[[ EXERCISE DATA open ]]

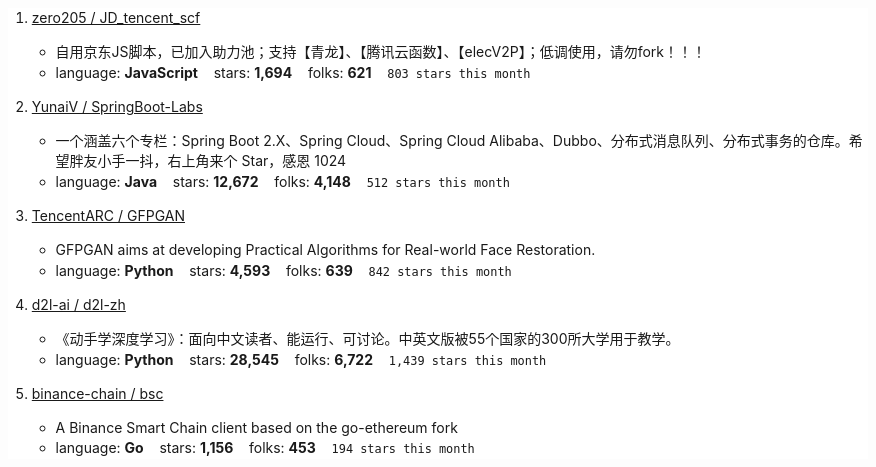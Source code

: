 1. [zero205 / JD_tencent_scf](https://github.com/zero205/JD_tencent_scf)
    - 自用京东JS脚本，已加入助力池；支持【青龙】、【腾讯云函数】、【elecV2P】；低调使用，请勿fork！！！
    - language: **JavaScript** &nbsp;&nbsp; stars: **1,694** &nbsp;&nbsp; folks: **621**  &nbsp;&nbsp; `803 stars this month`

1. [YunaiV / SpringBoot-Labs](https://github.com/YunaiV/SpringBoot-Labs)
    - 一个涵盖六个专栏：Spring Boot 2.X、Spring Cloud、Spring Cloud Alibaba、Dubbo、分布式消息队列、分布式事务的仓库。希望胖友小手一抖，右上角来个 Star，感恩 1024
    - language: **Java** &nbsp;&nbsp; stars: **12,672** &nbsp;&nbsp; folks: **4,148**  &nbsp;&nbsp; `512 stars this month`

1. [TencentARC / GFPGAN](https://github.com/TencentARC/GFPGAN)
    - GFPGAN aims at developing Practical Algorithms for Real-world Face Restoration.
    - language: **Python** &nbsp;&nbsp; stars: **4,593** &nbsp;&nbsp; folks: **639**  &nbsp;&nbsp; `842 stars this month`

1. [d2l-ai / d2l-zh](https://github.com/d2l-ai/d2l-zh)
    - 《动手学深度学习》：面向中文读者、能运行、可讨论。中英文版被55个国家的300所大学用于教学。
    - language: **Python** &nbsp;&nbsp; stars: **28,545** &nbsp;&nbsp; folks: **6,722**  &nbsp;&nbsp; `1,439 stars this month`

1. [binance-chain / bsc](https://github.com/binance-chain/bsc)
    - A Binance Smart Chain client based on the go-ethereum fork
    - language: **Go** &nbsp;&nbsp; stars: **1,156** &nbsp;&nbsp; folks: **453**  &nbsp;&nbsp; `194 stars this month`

[[ EXERCISE DATA closed ]]

*WHAT IS NEEDED*
With the pictures left out, return each entry exactly as written.

*RESPONSE AREA*
Source code

: 1. [zero205 / JD_tencent_scf](https://github.com/zero205/JD_tencent_scf)
    - 自用京东JS脚本，已加入助力池；支持【青龙】、【腾讯云函数】、【elecV2P】；低调使用，请勿fork！！！
    - language: **JavaScript** &nbsp;&nbsp; stars: **1,694** &nbsp;&nbsp; folks: **621**  &nbsp;&nbsp; `803 stars this month`

1. [YunaiV / SpringBoot-Labs](https://github.com/YunaiV/SpringBoot-Labs)
    - 一个涵盖六个专栏：Spring Boot 2.X、Spring Cloud、Spring Cloud Alibaba、Dubbo、分布式消息队列、分布式事务的仓库。希望胖友小手一抖，右上角来个 Star，感恩 1024
    - language: **Java** &nbsp;&nbsp; stars: **12,672** &nbsp;&nbsp; folks: **4,148**  &nbsp;&nbsp; `512 stars this month`

1. [TencentARC / GFPGAN](https://github.com/TencentARC/GFPGAN)
    - GFPGAN aims at developing Practical Algorithms for Real-world Face Restoration.
    - language: **Python** &nbsp;&nbsp; stars: **4,593** &nbsp;&nbsp; folks: **639**  &nbsp;&nbsp; `842 stars this month`

1. [d2l-ai / d2l-zh](https://github.com/d2l-ai/d2l-zh)
    - 《动手学深度学习》：面向中文读者、能运行、可讨论。中英文版被55个国家的300所大学用于教学。
    - language: **Python** &nbsp;&nbsp; stars: **28,545** &nbsp;&nbsp; folks: **6,722**  &nbsp;&nbsp; `1,439 stars this month`

1. [binance-chain / bsc](https://github.com/binance-chain/bsc)
    - A Binance Smart Chain client based on the go-ethereum fork
    - language: **Go** &nbsp;&nbsp; stars: **1,156** &nbsp;&nbsp; folks: **453**  &nbsp;&nbsp; `194 stars this month`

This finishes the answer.